Tuesday, August 11, 2009

A God Dumbfounded by Humanity's Hope

Charles Péguy (1873 - 1914)

The French poet and essayist Charles Péguy, of whom I'd like to write about further when time permits, wrote something I found interesting, daring to speak as the voice of God in Le Porche du Mystère de la Deuxième Vertu (The Portal of the Mystery of Hope) in 1912.

The faith that I love best, says God, is hope.

Faith doesn’t surprise me.
It’s not surprising.
I am so resplendent in my creation. . . .
That in order really not to see me these poor people would have to be blind.
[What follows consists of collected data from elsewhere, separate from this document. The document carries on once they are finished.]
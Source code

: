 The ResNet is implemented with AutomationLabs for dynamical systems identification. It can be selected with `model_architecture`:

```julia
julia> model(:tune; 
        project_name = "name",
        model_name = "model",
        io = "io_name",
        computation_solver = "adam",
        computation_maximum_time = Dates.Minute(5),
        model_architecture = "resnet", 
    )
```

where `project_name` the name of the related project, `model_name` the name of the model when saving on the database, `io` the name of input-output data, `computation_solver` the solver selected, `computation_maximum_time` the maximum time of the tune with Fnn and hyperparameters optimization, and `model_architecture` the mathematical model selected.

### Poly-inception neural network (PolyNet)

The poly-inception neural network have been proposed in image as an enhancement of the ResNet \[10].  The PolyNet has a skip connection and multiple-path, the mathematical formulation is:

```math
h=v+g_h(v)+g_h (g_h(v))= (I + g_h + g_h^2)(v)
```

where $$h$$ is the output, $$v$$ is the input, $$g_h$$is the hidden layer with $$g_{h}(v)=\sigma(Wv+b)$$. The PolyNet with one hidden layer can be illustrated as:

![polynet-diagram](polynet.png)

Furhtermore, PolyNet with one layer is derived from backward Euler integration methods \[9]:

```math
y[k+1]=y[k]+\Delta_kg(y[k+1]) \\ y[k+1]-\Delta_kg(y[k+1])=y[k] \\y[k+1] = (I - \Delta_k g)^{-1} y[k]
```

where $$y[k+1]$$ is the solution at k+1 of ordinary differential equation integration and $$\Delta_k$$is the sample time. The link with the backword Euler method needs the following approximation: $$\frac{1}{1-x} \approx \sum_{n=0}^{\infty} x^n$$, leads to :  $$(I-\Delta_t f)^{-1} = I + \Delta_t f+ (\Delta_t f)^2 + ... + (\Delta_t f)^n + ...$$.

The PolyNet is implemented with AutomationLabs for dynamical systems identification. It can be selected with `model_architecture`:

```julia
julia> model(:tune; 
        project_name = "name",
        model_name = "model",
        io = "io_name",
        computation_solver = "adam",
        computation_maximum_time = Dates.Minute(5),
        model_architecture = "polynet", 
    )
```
Charity, says God, that doesn’t surprise me.
It’s not surprising.
These poor creatures are so miserable that unless they had a heart of stone, how could they not have love for one another?
How could they not love their brothers?
How could they not take the bread from their own mouth, their daily bread, in order to give it to the unhappy children who pass by?
And my son had such love for them. . . .

But hope, says God, that is something that surprises me.

Even me.

That is surprising.

That these poor children see how things are going and believe that tomorrow things will go better.

That they see how things are going today and believe that they will go better tomorrow morning.

That is surprising and it’s by far the greatest marvel of our grace.

And I’m surprised by it myself.

And my grace must indeed be an incredible force.